Directions for this task – Go through the data line by line and count the lines that hold "graphic". Reply with the total only.

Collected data
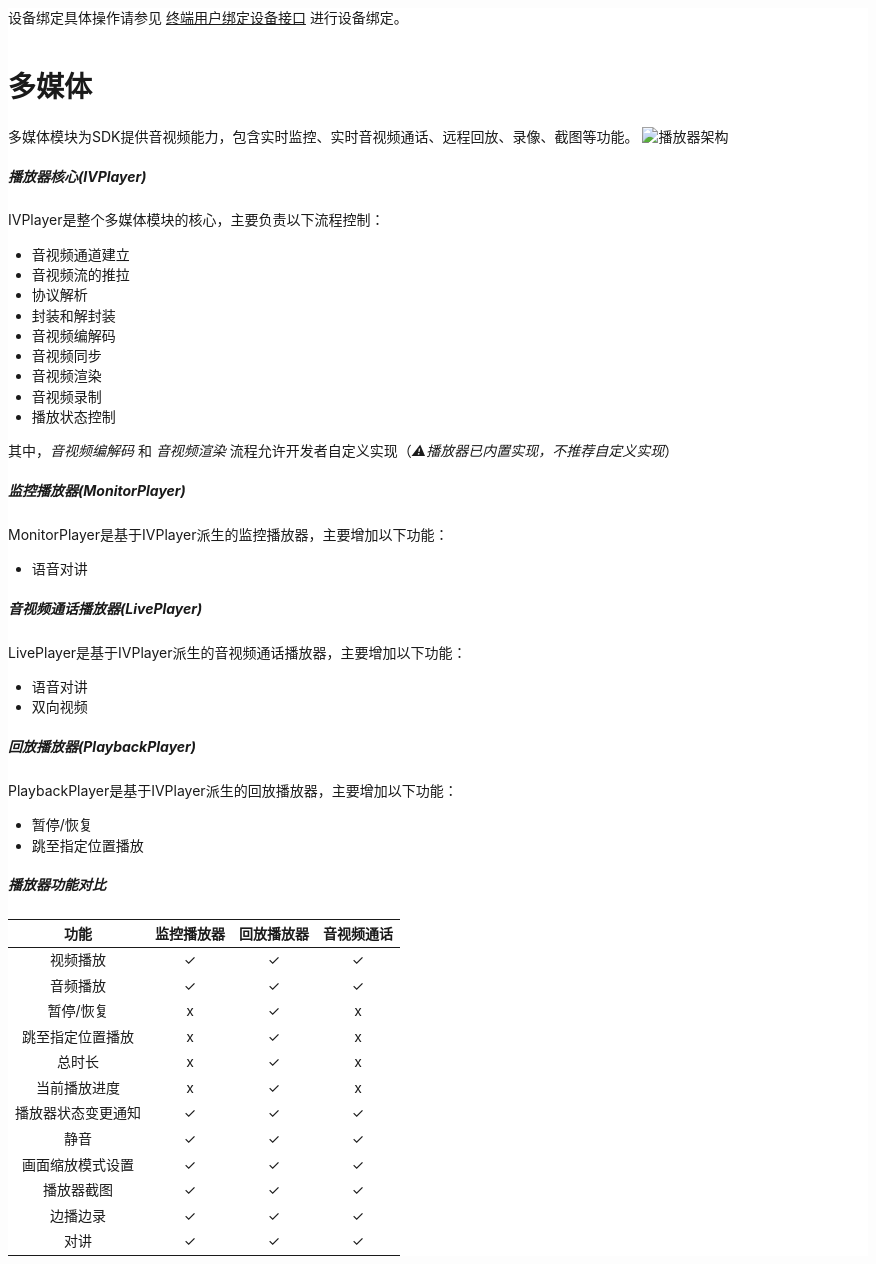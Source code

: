 设备绑定具体操作请参见 [终端用户绑定设备接口](https://cloud.tencent.com/document/product/1131/42367) 进行设备绑定。


# 多媒体

多媒体模块为SDK提供音视频能力，包含实时监控、实时音视频通话、远程回放、录像、截图等功能。
![播放器架构](https://note.youdao.com/yws/api/group/108650997/file/897776632?method=download&inline=true&version=1&shareToken=7A82CB2CA90046279C4EF907ADC575E7)

##### 播放器核心(IVPlayer)

IVPlayer是整个多媒体模块的核心，主要负责以下流程控制：

- 音视频通道建立
- 音视频流的推拉
- 协议解析
- 封装和解封装
- 音视频编解码
- 音视频同步
- 音视频渲染
- 音视频录制
- 播放状态控制

其中，*音视频编解码* 和 *音视频渲染* 流程允许开发者自定义实现（*⚠️播放器已内置实现，不推荐自定义实现*）  

##### 监控播放器(MonitorPlayer)

MonitorPlayer是基于IVPlayer派生的监控播放器，主要增加以下功能：

- 语音对讲

##### 音视频通话播放器(LivePlayer)

LivePlayer是基于IVPlayer派生的音视频通话播放器，主要增加以下功能：

- 语音对讲
- 双向视频

##### 回放播放器(PlaybackPlayer)

PlaybackPlayer是基于IVPlayer派生的回放播放器，主要增加以下功能：

- 暂停/恢复
- 跳至指定位置播放

##### 播放器功能对比

|        功能        | 监控播放器 | 回放播放器 | 音视频通话 |
| :----------------: | :--------: | :--------: | :--------: |
|      视频播放      |     ✓      |     ✓      |     ✓      |
|      音频播放      |     ✓      |     ✓      |     ✓      |
|     暂停/恢复      |     x      |     ✓      |     x      |
|  跳至指定位置播放  |     x      |     ✓      |     x      |
|       总时长       |     x      |     ✓      |     x      |
|    当前播放进度    |     x      |     ✓      |     x      |
| 播放器状态变更通知 |     ✓      |     ✓      |     ✓      |
|        静音        |     ✓      |     ✓      |     ✓      |
|  画面缩放模式设置  |     ✓      |     ✓      |     ✓      |
|     播放器截图     |     ✓      |     ✓      |     ✓      |
|      边播边录      |     ✓      |     ✓      |     ✓      |
|        对讲        |     ✓      |     ✓      |     ✓      |
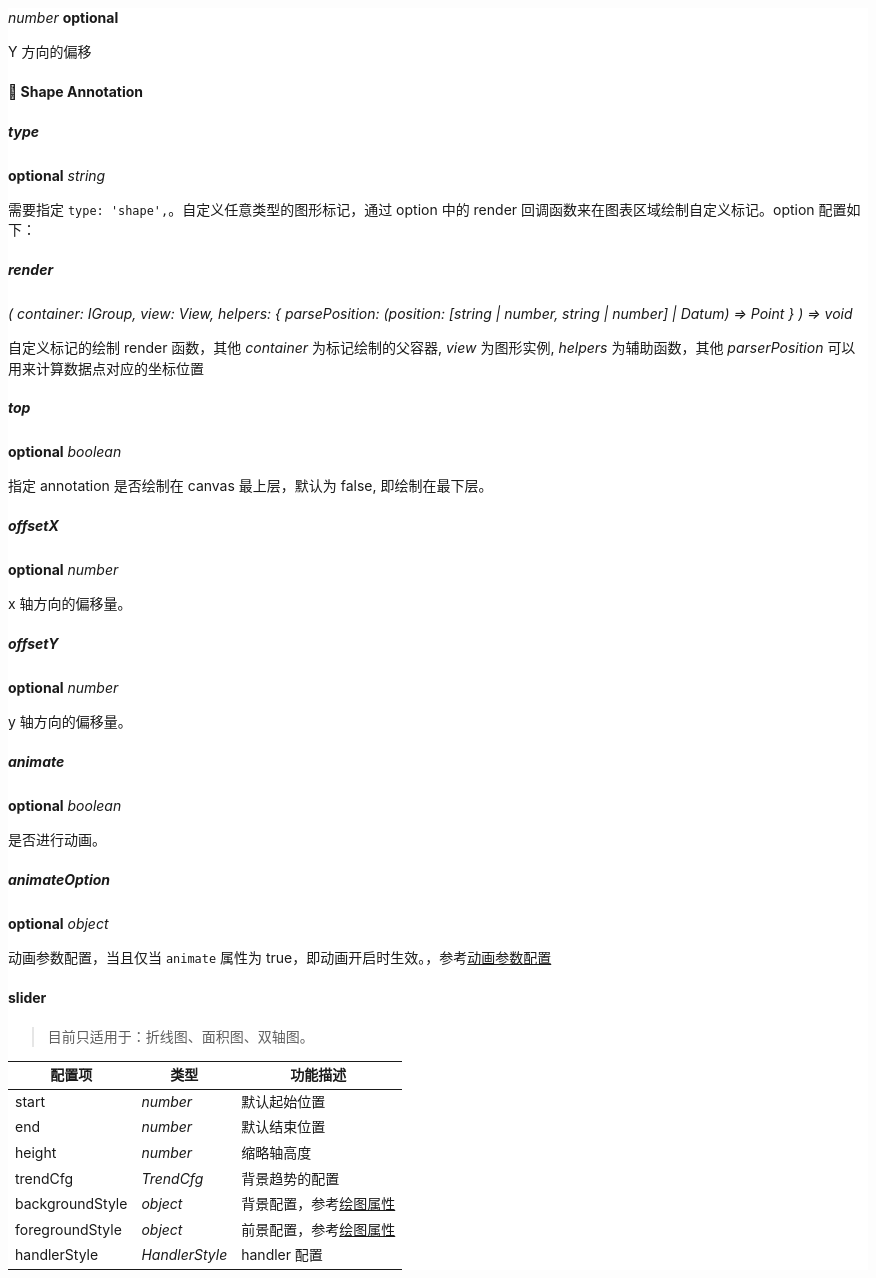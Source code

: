 <description> *number* **optional** </description>

Y 方向的偏移


#### 💠 Shape Annotation

##### type

<description>**optional** *string*</description>

需要指定 `type: 'shape',`。自定义任意类型的图形标记，通过 option 中的 render 回调函数来在图表区域绘制自定义标记。option 配置如下：

##### render

<description> *(
container: IGroup,
view: View,
helpers: { parsePosition: (position: \[string | number, string | number] | Datum) => Point }
) => void* </description>

自定义标记的绘制 render 函数，其他 *container* 为标记绘制的父容器, *view* 为图形实例, *helpers* 为辅助函数，其他 *parserPosition* 可以用来计算数据点对应的坐标位置

##### top

<description>**optional** *boolean* </description>

指定 annotation 是否绘制在 canvas 最上层，默认为 false, 即绘制在最下层。

##### offsetX

<description>**optional** *number* </description>

x 轴方向的偏移量。

##### offsetY

<description>**optional** *number* </description>

y 轴方向的偏移量。

##### animate

<description>**optional** *boolean* </description>

是否进行动画。

##### animateOption

<description>**optional** *object* </description>

动画参数配置，当且仅当 `animate` 属性为 true，即动画开启时生效。，参考[动画参数配置](/zh/docs/api/options/animation)


#### slider

> 目前只适用于：折线图、面积图、双轴图。

| 配置项          | 类型           | 功能描述           |
| --------------- | -------------- | ------------------ |
| start           | *number*       | 默认起始位置       |
| end             | *number*       | 默认结束位置       |
| height          | *number*       | 缩略轴高度         |
| trendCfg        | *TrendCfg*     | 背景趋势的配置     |
| backgroundStyle | *object*       | 背景配置，参考[绘图属性](/zh/docs/api/graphic-style)           |
| foregroundStyle | *object*       | 前景配置，参考[绘图属性](/zh/docs/api/graphic-style)          |
| handlerStyle    | *HandlerStyle* | handler 配置       |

Answer to the problem – 2